On Fri, 2014-12-26 at 22:26 +0000, Andrew Haley wrote:
> On 26/12/14 20:32, Matt Godbolt wrote:
> 
> > I'm investigating ways to have single-threaded writers write to memory
> > areas which are then (very infrequently) read from another thread for
> > monitoring purposes. Things like "number of units of work done".
> > 
> > I initially modeled this with relaxed atomic operations. This
> > generates a "lock xadd" style instruction, as I can't convey that
> > there are no other writers.
> > 
> > As best I can tell, there's no memory order I can use to explain my
> > usage characteristics.
> >
> > Giving up on the atomics, I tried volatiles.
> > These are less than ideal as their power is less expressive, but in my
> > instance I am not trying to fight the ISA's reordering; just prevent
> > the compiler from eliding updates to my shared metrics.
> > 
> > GCC's code generation uses a "load; add; store" for volatiles, instead
> > of a single "add 1, [metric]".
> 
> This is correct.
> 
> > http://goo.gl/dVzRSq has the example (which is also at the bottom of my 
> > email).
> > 
> > Is there a reason why (in principal) the volatile increment can't be
> > made into a single add? Clang and ICC both emit the same code for the
> > volatile and non-volatile case.
> 
> Yes.  Volatiles use the "as if" rule, where every memory access is as
> written.  a volatile increment is defined as a load, an increment, and
> a store.  If you want single atomic increment, atomics are what you
> should use.  If you want an increment to be written to memory, use a
> store barrier after the increment.

I agree with Andrew.  My understanding of volatile is that the generated
code must do exactly what the abstract machine would do.

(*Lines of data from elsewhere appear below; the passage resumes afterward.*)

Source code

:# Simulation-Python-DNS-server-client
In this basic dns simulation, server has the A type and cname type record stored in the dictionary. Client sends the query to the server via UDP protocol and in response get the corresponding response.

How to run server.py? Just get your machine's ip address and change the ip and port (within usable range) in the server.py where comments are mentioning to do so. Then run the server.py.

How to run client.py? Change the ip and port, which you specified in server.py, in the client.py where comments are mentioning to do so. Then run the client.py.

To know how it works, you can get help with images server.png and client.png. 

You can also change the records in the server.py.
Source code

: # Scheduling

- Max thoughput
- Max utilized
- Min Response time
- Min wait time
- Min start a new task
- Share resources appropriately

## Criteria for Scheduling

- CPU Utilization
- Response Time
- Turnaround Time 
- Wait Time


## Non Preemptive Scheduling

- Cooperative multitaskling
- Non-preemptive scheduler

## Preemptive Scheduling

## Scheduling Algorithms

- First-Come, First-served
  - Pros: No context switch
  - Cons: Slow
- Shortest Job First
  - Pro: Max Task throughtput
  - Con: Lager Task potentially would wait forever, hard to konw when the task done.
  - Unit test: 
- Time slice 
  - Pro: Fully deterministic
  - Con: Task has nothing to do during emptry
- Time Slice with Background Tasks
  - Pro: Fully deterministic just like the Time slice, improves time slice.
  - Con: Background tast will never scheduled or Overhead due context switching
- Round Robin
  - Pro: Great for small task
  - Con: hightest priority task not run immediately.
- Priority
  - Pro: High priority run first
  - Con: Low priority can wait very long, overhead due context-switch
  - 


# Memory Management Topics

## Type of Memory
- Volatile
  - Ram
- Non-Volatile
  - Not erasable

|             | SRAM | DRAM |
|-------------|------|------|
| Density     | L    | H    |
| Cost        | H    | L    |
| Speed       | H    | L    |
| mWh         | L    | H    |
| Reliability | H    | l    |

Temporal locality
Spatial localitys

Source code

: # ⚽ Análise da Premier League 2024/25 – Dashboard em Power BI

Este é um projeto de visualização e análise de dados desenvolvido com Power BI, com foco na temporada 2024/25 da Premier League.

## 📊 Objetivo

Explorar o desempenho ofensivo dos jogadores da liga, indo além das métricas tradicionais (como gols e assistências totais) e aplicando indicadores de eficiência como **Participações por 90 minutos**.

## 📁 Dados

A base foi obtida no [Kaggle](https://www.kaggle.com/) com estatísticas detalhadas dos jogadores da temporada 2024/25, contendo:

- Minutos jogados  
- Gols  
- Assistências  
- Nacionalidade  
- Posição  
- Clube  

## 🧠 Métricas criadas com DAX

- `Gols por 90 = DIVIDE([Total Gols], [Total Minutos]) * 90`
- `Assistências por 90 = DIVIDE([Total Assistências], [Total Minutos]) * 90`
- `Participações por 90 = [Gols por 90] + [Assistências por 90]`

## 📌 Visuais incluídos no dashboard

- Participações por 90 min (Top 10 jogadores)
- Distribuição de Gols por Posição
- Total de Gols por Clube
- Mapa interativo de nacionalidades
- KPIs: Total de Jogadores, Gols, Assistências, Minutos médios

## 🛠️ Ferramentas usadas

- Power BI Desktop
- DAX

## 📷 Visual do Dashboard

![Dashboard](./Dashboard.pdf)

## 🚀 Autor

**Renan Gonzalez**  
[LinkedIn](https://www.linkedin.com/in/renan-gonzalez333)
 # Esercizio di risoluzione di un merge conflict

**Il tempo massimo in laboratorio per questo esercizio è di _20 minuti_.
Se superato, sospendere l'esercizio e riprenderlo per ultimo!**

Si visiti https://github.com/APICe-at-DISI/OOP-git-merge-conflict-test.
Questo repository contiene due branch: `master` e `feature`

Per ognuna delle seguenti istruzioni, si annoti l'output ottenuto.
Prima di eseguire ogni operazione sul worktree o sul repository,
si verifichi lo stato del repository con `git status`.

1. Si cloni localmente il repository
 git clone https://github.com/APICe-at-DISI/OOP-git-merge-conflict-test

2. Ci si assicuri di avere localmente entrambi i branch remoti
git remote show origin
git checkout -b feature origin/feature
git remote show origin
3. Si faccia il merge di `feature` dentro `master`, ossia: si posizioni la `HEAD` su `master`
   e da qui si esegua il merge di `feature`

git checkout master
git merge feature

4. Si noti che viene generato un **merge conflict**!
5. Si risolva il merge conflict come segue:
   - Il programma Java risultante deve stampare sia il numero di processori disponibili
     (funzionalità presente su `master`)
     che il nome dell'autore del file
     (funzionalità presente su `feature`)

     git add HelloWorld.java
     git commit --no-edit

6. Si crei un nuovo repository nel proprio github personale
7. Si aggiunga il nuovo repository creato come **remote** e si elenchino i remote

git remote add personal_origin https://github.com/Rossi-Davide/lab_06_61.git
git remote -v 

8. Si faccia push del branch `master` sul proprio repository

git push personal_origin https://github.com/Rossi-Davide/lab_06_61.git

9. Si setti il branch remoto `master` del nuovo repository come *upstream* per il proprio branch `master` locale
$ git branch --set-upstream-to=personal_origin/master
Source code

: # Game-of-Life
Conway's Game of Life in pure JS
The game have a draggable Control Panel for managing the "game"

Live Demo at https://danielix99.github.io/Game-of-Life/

One can use volatiles for synchronization if one is also manually adding
HW barriers and potentially compiler barriers (depending on whether you
need to mix volatile and non-volatile) -- but volatiles really aim at a
different use case than atomics.

For the single-writer shared-counter case, a load and a store operation
with memory_order_relaxed seem to be right approach.